--- Given information ---
------------------------------------

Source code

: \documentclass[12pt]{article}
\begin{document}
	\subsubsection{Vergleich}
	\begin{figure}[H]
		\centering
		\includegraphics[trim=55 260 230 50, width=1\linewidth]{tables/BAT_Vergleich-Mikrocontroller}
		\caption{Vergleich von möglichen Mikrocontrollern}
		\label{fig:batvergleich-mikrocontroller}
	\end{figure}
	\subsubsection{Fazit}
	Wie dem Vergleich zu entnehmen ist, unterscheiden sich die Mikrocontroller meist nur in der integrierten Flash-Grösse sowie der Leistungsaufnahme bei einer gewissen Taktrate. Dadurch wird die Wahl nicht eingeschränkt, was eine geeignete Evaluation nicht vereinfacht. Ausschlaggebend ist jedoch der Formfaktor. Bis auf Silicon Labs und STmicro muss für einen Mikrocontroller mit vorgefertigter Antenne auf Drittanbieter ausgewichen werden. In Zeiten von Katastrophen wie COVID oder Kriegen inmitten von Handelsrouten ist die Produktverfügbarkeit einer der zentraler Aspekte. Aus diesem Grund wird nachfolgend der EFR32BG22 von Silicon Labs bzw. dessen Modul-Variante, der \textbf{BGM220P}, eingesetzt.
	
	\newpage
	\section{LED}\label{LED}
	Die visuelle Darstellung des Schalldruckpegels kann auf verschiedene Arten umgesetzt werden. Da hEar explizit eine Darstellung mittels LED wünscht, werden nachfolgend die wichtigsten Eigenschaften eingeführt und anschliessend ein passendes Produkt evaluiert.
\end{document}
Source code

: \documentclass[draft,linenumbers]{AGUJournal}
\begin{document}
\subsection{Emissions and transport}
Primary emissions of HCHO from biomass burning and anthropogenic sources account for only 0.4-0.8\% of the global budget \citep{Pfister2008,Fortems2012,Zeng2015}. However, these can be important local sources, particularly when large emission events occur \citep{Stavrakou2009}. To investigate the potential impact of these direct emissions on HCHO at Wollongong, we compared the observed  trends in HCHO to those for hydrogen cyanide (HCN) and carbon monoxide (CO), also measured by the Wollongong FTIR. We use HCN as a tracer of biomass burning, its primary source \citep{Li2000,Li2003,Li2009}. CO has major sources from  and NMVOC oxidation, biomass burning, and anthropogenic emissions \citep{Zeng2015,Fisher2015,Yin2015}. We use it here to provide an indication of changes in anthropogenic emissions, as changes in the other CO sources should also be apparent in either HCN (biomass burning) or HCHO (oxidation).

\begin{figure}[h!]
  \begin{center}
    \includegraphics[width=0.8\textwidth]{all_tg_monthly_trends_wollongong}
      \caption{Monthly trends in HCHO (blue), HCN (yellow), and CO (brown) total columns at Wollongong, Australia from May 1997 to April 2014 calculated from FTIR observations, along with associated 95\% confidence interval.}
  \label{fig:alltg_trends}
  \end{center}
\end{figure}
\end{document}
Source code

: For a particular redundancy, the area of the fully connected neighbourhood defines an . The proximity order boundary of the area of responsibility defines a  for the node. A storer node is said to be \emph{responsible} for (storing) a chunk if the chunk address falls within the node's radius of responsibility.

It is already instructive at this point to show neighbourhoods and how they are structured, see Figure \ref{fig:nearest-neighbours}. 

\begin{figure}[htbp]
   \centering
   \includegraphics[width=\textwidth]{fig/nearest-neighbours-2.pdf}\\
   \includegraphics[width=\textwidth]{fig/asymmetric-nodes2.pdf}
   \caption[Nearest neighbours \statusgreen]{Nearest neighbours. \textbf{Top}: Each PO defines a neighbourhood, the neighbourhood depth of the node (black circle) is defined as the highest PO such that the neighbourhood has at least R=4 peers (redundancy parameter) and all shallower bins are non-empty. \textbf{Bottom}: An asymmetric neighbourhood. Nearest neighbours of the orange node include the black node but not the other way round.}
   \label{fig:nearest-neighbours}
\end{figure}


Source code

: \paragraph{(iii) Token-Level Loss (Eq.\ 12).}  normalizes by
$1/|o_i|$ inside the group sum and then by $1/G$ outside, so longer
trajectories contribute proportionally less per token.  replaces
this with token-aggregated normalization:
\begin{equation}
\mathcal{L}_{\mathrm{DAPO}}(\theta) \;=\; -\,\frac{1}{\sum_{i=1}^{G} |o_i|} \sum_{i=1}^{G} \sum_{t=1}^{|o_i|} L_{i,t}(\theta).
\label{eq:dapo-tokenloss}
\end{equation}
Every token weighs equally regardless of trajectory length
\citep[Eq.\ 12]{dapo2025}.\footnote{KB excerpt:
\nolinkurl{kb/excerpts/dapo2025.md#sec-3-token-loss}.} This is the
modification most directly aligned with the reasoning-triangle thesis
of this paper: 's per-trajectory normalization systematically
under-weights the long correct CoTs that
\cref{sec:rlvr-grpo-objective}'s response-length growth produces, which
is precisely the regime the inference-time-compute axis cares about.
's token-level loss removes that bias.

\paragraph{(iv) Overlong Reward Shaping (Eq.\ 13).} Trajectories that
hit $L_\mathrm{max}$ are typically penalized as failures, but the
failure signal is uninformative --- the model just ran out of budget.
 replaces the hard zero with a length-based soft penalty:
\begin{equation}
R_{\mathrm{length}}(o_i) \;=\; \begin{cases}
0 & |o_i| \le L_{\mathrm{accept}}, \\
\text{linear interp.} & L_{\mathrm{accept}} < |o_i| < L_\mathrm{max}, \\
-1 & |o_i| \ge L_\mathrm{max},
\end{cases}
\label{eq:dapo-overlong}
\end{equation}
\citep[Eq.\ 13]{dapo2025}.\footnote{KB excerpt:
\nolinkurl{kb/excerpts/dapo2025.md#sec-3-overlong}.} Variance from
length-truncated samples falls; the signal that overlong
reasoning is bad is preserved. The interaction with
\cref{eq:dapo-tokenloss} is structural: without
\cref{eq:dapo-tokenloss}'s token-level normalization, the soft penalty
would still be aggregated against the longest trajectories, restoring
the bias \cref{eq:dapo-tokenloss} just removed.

------------------------------------

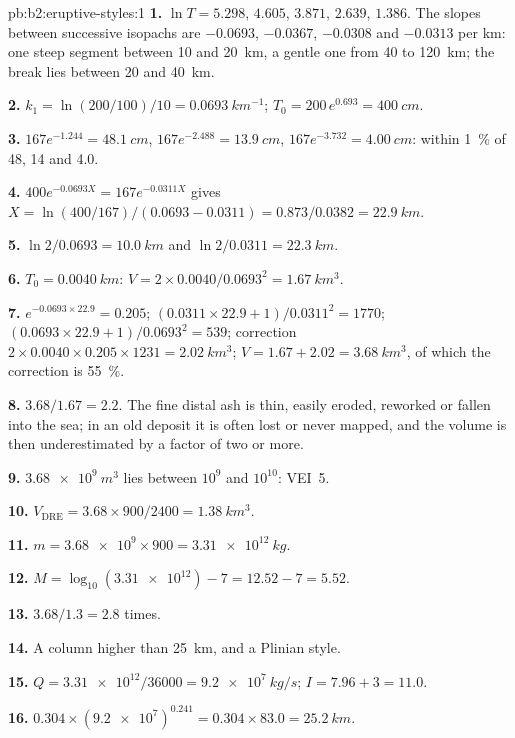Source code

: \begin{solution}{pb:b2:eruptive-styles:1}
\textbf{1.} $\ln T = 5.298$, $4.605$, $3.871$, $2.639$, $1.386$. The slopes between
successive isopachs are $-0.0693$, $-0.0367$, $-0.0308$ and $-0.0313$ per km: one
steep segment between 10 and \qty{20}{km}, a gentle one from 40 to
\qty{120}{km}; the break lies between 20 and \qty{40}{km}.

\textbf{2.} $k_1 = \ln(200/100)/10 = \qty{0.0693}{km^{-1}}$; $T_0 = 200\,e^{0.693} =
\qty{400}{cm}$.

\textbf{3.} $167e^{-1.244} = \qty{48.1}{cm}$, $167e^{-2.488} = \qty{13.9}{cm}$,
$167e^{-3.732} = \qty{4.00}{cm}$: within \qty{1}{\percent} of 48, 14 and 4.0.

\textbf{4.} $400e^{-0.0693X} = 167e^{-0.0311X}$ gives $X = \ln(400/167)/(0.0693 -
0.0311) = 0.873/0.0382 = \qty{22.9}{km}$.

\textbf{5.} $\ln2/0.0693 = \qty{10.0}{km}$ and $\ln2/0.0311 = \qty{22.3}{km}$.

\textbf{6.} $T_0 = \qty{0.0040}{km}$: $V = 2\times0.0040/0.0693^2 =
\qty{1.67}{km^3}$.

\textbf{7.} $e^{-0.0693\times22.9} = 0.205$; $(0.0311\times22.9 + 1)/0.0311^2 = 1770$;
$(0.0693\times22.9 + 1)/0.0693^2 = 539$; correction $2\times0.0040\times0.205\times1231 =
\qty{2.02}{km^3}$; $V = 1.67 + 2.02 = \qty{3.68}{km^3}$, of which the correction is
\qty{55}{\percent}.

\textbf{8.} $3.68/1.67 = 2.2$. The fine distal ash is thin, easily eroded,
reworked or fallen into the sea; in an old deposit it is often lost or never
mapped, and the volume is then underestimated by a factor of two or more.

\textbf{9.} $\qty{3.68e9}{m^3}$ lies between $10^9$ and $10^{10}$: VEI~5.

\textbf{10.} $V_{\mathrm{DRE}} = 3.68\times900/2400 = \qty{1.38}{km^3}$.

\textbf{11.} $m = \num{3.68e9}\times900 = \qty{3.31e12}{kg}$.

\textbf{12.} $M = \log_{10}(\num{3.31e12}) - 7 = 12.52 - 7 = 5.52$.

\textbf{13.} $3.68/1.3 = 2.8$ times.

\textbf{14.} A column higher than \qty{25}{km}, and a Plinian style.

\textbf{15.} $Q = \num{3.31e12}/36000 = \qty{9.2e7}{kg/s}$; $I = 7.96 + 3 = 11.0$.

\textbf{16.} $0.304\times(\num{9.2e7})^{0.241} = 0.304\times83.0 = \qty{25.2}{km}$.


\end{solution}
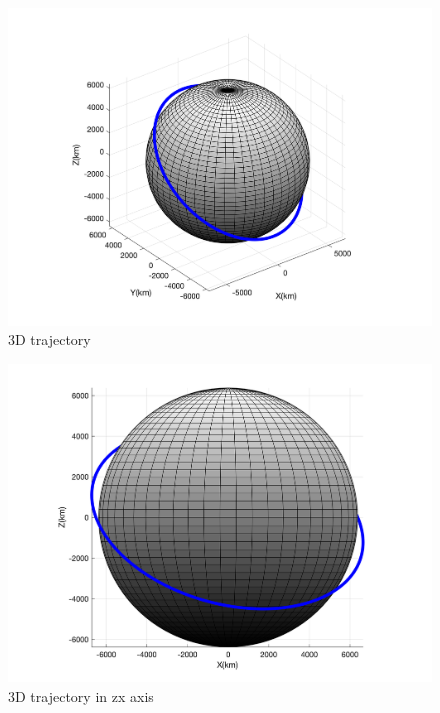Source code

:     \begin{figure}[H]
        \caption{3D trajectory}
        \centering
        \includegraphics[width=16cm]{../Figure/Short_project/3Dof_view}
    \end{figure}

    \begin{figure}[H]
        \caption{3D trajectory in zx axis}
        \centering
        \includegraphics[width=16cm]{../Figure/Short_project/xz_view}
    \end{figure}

------------------------------------

--- Task description ---
Filter the entries by the string "neighbours" and copy each matching line.

--- Exercise response ---
It is already instructive at this point to show neighbourhoods and how they are structured, see Figure \ref{fig:nearest-neighbours}. 
   \includegraphics[width=\textwidth]{fig/nearest-neighbours-2.pdf}\\
   \caption[Nearest neighbours \statusgreen]{Nearest neighbours. \textbf{Top}: Each PO defines a neighbourhood, the neighbourhood depth of the node (black circle) is defined as the highest PO such that the neighbourhood has at least R=4 peers (redundancy parameter) and all shallower bins are non-empty. \textbf{Bottom}: An asymmetric neighbourhood. Nearest neighbours of the orange node include the black node but not the other way round.}
   \label{fig:nearest-neighbours}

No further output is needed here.